“Ainda é cedo para prever as próximas diligências”, alegou o delegado. Também a conselheira tutelar Luciana Medina acredita que o menor deverá ser encaminhado à adoção, sem precisar passar por instituição acolhedora. “Institucionalizar é sempre um sofrimento para a criança”, argumenta. O certo é que Lucas faz a sua parte ao sobreviver à própria sorte e lutar pela vida . A previsão de alta é incerta assim como a sua condição jurídica, mas já há quem esteja interessado na sua adoção.
Somente com autorização do juizado
Ainda na segunda-feira, Maria Aparecida tentou visitar o pequeno, mas não conseguiu. “Para vê-lo, só com autorização do juiz de menores”, contou decepcionada.

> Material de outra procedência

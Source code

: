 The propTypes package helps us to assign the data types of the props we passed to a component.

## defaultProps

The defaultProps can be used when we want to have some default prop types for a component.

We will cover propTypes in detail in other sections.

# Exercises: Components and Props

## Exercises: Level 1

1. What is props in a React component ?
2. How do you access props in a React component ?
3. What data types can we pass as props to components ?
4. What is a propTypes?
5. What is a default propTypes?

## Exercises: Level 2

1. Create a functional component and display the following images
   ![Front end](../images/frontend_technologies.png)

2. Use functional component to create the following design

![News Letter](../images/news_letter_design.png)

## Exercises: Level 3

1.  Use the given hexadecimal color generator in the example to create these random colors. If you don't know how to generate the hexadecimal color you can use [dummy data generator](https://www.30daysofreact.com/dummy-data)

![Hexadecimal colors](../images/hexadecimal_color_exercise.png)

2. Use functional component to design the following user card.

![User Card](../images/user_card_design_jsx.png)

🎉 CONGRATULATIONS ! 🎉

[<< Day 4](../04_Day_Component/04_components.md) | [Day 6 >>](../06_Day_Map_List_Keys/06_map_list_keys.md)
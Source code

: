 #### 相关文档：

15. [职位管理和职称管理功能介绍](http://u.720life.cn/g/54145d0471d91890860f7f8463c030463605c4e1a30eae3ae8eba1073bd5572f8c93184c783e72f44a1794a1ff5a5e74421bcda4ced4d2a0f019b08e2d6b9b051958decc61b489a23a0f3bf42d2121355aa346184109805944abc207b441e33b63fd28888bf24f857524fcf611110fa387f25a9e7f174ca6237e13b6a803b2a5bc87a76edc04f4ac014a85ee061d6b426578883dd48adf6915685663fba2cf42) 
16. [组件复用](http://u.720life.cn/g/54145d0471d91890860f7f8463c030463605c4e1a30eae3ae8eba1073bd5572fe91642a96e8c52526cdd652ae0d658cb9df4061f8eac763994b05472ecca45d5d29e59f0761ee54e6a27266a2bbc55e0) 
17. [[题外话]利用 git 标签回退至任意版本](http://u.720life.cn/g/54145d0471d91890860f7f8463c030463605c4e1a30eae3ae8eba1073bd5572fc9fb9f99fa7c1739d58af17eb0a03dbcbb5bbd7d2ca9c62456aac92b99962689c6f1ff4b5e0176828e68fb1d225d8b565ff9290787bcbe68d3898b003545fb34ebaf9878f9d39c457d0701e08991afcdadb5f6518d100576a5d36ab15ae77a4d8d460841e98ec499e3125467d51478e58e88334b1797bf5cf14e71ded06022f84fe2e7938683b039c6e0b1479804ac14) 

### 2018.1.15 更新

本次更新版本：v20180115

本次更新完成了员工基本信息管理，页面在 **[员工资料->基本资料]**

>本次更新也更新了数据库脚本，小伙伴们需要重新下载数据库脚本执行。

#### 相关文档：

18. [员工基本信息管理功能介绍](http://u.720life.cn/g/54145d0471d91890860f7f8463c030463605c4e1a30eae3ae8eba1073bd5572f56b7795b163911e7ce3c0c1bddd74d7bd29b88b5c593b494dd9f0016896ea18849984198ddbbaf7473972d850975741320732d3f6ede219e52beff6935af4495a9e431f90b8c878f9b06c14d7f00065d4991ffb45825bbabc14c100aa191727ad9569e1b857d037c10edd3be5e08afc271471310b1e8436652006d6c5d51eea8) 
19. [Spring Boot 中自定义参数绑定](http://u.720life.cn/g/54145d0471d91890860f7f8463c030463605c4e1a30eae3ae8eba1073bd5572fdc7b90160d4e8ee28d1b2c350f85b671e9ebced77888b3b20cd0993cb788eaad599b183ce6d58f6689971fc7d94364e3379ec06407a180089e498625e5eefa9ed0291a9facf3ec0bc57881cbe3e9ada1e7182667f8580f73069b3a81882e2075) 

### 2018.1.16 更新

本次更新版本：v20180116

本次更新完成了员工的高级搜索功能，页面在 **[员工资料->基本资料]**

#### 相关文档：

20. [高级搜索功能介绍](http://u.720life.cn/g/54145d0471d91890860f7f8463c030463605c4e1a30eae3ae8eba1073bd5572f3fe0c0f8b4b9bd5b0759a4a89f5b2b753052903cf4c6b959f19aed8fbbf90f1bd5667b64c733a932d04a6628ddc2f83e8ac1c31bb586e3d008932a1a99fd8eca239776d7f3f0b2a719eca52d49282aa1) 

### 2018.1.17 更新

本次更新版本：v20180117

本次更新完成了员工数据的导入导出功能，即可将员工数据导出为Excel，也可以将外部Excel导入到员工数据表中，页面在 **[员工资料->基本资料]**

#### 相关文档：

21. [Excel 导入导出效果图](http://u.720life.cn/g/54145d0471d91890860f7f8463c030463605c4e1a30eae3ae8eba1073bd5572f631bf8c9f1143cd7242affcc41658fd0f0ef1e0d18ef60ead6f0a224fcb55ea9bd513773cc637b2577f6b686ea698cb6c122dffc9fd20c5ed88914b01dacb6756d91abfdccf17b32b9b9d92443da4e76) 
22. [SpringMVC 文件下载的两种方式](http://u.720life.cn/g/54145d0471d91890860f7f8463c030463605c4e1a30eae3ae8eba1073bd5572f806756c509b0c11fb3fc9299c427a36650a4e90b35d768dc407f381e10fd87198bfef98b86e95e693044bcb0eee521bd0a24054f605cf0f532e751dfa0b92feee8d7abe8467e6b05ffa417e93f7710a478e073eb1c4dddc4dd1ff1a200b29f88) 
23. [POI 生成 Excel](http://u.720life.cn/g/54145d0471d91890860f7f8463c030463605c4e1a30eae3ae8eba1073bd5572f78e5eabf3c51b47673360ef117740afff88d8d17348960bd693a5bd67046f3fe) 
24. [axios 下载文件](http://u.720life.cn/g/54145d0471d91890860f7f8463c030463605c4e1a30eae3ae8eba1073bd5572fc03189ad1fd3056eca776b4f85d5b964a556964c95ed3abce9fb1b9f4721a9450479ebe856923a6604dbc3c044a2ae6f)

Agora, o garoto é responsabilidade do município. Segundo a escrevente Isabel Oliveira, do Juizado da Infância e Juventude, a comarca de Canoas registra 150 casais habilitados à adoção de menores. Um deles já procurou o órgão interessado no menino. “Assim ficamos sabendo do caso. Estamos aguardando o comunicado oficial”, mencionou. A conselheira Luciana salientou que o documento está com o Ministério Público. “Acho que nos próximos dias, o Juizado irá receber o documento”, assinalou.